Exercise goal => Copy out the entries below exactly as they stand, but only from the line containing "- Coverage: Coverage result in paper" through the line containing "runFax.sh or runFax.bat**".

[[ Exercise data, beginning ]]

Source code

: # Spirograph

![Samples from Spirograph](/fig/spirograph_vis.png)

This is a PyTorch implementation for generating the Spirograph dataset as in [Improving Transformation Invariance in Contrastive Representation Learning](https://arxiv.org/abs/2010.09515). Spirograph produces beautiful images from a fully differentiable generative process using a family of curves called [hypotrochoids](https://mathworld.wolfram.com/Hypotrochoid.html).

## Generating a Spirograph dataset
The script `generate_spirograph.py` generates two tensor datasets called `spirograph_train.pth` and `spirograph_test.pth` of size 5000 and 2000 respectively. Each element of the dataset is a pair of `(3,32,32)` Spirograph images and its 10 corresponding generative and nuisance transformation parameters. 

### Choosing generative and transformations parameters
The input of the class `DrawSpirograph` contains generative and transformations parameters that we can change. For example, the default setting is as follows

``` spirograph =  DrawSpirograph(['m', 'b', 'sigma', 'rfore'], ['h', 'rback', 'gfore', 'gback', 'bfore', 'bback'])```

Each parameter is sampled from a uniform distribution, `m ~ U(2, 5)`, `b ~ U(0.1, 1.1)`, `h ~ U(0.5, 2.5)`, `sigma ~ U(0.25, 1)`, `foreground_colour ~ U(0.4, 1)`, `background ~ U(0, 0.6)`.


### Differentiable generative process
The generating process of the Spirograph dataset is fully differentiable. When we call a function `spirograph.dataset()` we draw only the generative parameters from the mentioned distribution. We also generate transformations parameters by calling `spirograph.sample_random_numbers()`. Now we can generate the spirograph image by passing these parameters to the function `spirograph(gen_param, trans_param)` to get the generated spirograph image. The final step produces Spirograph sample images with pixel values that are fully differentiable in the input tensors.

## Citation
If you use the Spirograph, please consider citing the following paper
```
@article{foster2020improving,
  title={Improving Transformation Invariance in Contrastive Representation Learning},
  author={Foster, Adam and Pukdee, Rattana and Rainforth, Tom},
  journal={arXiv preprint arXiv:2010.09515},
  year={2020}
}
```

[[ Exercise data, end ]]
[[ Exercise data, beginning ]]

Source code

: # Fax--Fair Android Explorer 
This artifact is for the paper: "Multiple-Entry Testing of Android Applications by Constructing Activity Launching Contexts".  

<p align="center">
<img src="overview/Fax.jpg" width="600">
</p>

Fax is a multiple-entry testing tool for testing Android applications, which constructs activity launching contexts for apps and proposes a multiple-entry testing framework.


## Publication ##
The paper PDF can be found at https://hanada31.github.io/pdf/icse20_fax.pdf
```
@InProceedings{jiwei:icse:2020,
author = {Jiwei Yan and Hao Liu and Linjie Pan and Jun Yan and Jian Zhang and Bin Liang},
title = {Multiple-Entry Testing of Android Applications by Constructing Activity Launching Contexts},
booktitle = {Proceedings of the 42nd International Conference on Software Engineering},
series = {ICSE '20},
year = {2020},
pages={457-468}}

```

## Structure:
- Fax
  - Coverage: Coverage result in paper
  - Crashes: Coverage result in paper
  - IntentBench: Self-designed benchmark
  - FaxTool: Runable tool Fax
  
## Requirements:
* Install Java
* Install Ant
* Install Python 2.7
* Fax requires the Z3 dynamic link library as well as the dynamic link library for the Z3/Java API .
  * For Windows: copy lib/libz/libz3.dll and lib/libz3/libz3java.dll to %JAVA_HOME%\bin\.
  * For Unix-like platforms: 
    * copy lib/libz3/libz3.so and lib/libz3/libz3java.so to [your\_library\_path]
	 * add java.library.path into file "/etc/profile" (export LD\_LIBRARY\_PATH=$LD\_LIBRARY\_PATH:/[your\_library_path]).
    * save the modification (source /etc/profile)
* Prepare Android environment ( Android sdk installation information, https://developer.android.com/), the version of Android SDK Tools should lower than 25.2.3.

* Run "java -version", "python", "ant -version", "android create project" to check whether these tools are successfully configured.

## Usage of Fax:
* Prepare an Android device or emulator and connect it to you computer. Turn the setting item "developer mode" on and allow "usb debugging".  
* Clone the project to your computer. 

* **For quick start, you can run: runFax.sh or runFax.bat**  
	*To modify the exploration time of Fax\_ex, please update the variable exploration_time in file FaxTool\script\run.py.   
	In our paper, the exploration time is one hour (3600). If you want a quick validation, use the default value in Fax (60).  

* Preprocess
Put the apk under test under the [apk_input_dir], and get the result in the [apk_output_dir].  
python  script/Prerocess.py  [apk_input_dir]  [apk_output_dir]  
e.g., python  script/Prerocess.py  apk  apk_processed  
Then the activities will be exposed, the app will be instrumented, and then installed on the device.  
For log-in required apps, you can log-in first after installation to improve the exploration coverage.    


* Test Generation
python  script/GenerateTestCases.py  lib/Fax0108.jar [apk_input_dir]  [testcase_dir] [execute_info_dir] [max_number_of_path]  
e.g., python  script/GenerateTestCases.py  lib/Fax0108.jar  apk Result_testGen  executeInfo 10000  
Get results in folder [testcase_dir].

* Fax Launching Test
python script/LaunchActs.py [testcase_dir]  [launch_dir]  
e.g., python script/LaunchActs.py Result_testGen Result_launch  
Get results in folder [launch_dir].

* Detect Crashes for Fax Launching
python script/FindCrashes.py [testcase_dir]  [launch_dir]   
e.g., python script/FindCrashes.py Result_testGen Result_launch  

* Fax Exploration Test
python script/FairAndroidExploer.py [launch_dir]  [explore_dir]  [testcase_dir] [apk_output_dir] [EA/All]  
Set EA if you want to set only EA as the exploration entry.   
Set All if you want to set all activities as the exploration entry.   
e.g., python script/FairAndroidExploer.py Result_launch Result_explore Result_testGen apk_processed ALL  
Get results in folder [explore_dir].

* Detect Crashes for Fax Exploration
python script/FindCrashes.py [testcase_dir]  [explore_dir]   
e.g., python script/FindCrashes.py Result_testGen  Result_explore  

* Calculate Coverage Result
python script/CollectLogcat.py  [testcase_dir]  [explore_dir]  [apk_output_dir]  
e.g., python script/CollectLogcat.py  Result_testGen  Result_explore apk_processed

[[ Exercise data, end ]]
[[ Exercise data, beginning ]]

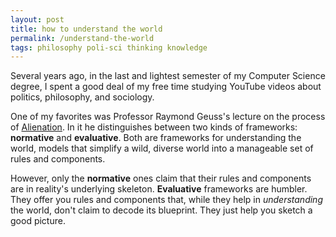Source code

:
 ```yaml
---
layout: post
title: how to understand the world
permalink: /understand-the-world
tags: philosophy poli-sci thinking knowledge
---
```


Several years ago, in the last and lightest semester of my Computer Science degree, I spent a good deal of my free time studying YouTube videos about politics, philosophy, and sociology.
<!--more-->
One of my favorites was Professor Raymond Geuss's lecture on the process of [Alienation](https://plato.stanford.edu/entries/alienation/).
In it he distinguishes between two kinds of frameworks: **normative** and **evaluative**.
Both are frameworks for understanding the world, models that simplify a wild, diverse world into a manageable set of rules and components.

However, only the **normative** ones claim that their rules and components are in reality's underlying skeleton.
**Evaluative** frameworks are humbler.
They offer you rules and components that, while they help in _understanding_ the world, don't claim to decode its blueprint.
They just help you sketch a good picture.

[[ Exercise data, end ]]

Response below =>
  - Coverage: Coverage result in paper
  - Crashes: Coverage result in paper
  - IntentBench: Self-designed benchmark
  - FaxTool: Runable tool Fax
  
## Requirements:
* Install Java
* Install Ant
* Install Python 2.7
* Fax requires the Z3 dynamic link library as well as the dynamic link library for the Z3/Java API .
  * For Windows: copy lib/libz/libz3.dll and lib/libz3/libz3java.dll to %JAVA_HOME%\bin\.
  * For Unix-like platforms: 
    * copy lib/libz3/libz3.so and lib/libz3/libz3java.so to [your\_library\_path]
	 * add java.library.path into file "/etc/profile" (export LD\_LIBRARY\_PATH=$LD\_LIBRARY\_PATH:/[your\_library_path]).
    * save the modification (source /etc/profile)
* Prepare Android environment ( Android sdk installation information, https://developer.android.com/), the version of Android SDK Tools should lower than 25.2.3.

* Run "java -version", "python", "ant -version", "android create project" to check whether these tools are successfully configured.

## Usage of Fax:
* Prepare an Android device or emulator and connect it to you computer. Turn the setting item "developer mode" on and allow "usb debugging".  
* Clone the project to your computer. 

* **For quick start, you can run: runFax.sh or runFax.bat**  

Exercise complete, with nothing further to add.